The Radomsker writes that the answer to this question is a basic yesod in avodas Hashem. R’ Tzadok did NOT make a 40 year effortof fasting to avert the churban which failed. Rather, R’ Tzadok made a 1 day effort of fasting and tefilah to avert the churban each and every day which was successful for over 39 consecutive years!
Each day is its own spiritual battle. Our task is to focus on the moment, the day, what can be done now, and measure success against that yardstick without looking at what will be in the next week or month or year. For example: a person who sets out with the goal of finishing shas at some point is going to lose steam and have second thoughts – the burden of the goal seems so distant and overwhelming.
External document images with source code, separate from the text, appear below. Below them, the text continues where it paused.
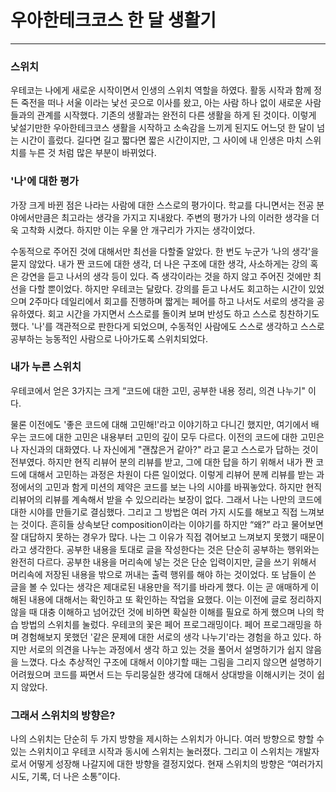# 우아한테크코스 한 달 생활기

---

### 스위치

우테코는 나에게 새로운 시작이면서 인생의 스위치 역할을 하였다.
활동 시작과 함께 정든 죽전을 떠나 서울 이라는 낯선 곳으로 이사를 왔고,
아는 사람 하나 없이 새로운 사람들과의 관계를 시작했다.
기존의 생활과는 완전히 다른 생활을 하게 된 것이다.
이렇게 낯설기만한 우아한테크코스 생활을 시작하고 소속감을 느끼게 된지도 어느덧 한 달이 넘는 시간이 흘렀다.
길다면 길고 짧다면 짧은 시간이지만,
그 사이에 내 인생은 마치 스위치를 누른 것 처럼 많은 부분이 바뀌었다.

### '나'에 대한 평가

가장 크게 바뀐 점은 나라는 사람에 대한 스스로의 평가이다.
학교를 다니면서는 전공 분야에서만큼은 최고라는 생각을 가지고 지내왔다.
주변의 평가가 나의 이러한 생각을 더욱 고착화 시켰다.
하지만 이는 우물 안 개구리가 가지는 생각이었다.

수동적으로 주어진 것에 대해서만 최선을 다할줄 알았다.
한 번도 누군가 ‘나의 생각'을 묻지 않았다.
내가 짠 코드에 대한 생각, 더 나은 구조에 대한 생각, 사소하게는 강의 혹은 강연을 듣고 나서의 생각 등이 있다.
즉 생각이라는 것을 하지 않고 주어진 것에만 최선을 다할 뿐이었다.
하지만 우테코는 달랐다. 
강의를 듣고 나서도 회고하는 시간이 있었으며 2주마다 데일리에서 회고를 진행하며 짧게는 페어를 하고 나서도 서로의 생각을 공유하였다.
회고 시간을 가지면서 스스로를 돌이켜 보며 반성도 하고 스스로 칭찬하기도 했다.
'나'를 객관적으로 판한다게 되었으며,
수동적인 사람에도 스스로 생각하고 스스로 공부하는 능동적인 사람으로 나아가도록 스위치되었다.

### 내가 누른 스위치

우테코에서 얻은 3가지는 크게 “코드에 대한 고민, 공부한 내용 정리, 의견 나누기" 이다.

물론 이전에도 '좋은 코드에 대해 고민해!'라고 이야기하고 다니긴 했지만,
여기에서 배우는 코드에 대한 고민은 내용부터 고민의 깊이 모두 다르다.
이전의 코드에 대한 고민은 나 자신과의 대화였다.
나 자신에게 "괜찮은거 같아?" 라고 묻고 스스로가 답하는 것이 전부였다.
하지만 현직 리뷰어 분의 리뷰를 받고,
그에 대한 답을 하기 위해서 내가 짠 코드에 대해서 고민하는 과정은 차원이 다른 일이었다.
이렇게 리뷰어 분께 리뷰를 받는 과정에서의 고민과 함게 미션의 제약은 코드를 보는 나의 시야를 바꿔놓았다.
하지만 현직 리뷰어의 리뷰를 계속해서 받을 수 있으리라는 보장이 없다.
그래서 나는 나만의 코드에 대한 시야를 만들기로 결심했다.
그리고 그 방법은 여러 가지 시도를 해보고 직접 느껴보는 것이다.
흔히들 상속보단 composition이라는 이야기를 하지만 “왜?” 라고 물어보면 잘 대답하지 못하는 경우가 많다.
나는 그 이유가 직접 겪어보고 느껴보지 못했기 때문이라고 생각한다.
공부한 내용을 토대로 글을 작성한다는 것은 단순히 공부하는 행위와는 완전히 다르다.
공부한 내용을 머리속에 넣는 것은 단순 입력이지만,
글을 쓰기 위해서 머리속에 저장된 내용을 밖으로 꺼내는 출력 행위를 해야 하는 것이었다.
또 남들이 쓴 글을 볼 수 있다는 생각은 제대로된 내용만을 적기를 바라게 했다.
이는 곧 애매하게 이해된 내용에 대해서는 확인하고 또 확인하는 작업을 요했다.
이는 이전에 글로 정리하지 않을 때 대충 이해하고 넘어갔던 것에 비하면 확실한 이해를 필요로 하게 했으며 나의 학습 방법의 스위치를 눌렀다.
우테코의 꽃은 페어 프로그래밍이다.
페어 프로그래밍을 하며 경험해보지 못했던 '같은 문제에 대한 서로의 생각 나누기'라는 경험을 하고 있다.
하지만 서로의 의견을 나누는 과정에서 생각 하고 있는 것을 풀어서 설명하기가 쉽지 않음을 느꼈다.
다소 추상적인 구조에 대해서 이야기할 때는 그림을 그리지 않으면 설명하기 어려웠으며 코드를 짜면서 드는 두리뭉실한 생각에 대해서 상대방을 이해시키는 것이 쉽지 않았다.

### 그래서 스위치의 방향은?

나의 스위치는 단순히 두 가지 방향을 제시하는 스위치가 아니다.
여러 방향으로 향할 수 있는 스위치이고 우테코 시작과 동시에 스위치는 눌러졌다.
그리고 이 스위치는 개발자로서 어떻게 성장해 나갈지에 대한 방향을 결정지었다.
현재 스위치의 방향은 “여러가지 시도, 기록, 더 나은 소통”이다.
But if instead of setting the goal at finishing shas, a person sets his goal at learning just 1 blatt today, and repeats that goal the next day and the day after, a person can have hundreds of successful accomplishments in talmud torah regardless of whether they reach the cumulative goal of one masechta, one seder, or all of shas.
If a person thinks that by his or her tefillah the entire war will be won, peace in Eretz Yisrael completely achieved, or some other overwhelming result, he/she is bound to be disappointed and left with nagging doubts whether his/her avodah is making a difference. But if one thinks of the one rocket that landed in a field instead of on someone's house, the one soldier who may have escaped harm, etc. , then I think one can draw chizuk from the many "little" things our tefillos and teshuvah surely have played a role in influencing.

4 comments:

  1. Anonymous5:26 AM

    Would it be possible to give exact references for statements like "R’ Tzadok haKohen m'Lublin writes..." or " The Radomsker (Tiferes Shlomo) asks.."?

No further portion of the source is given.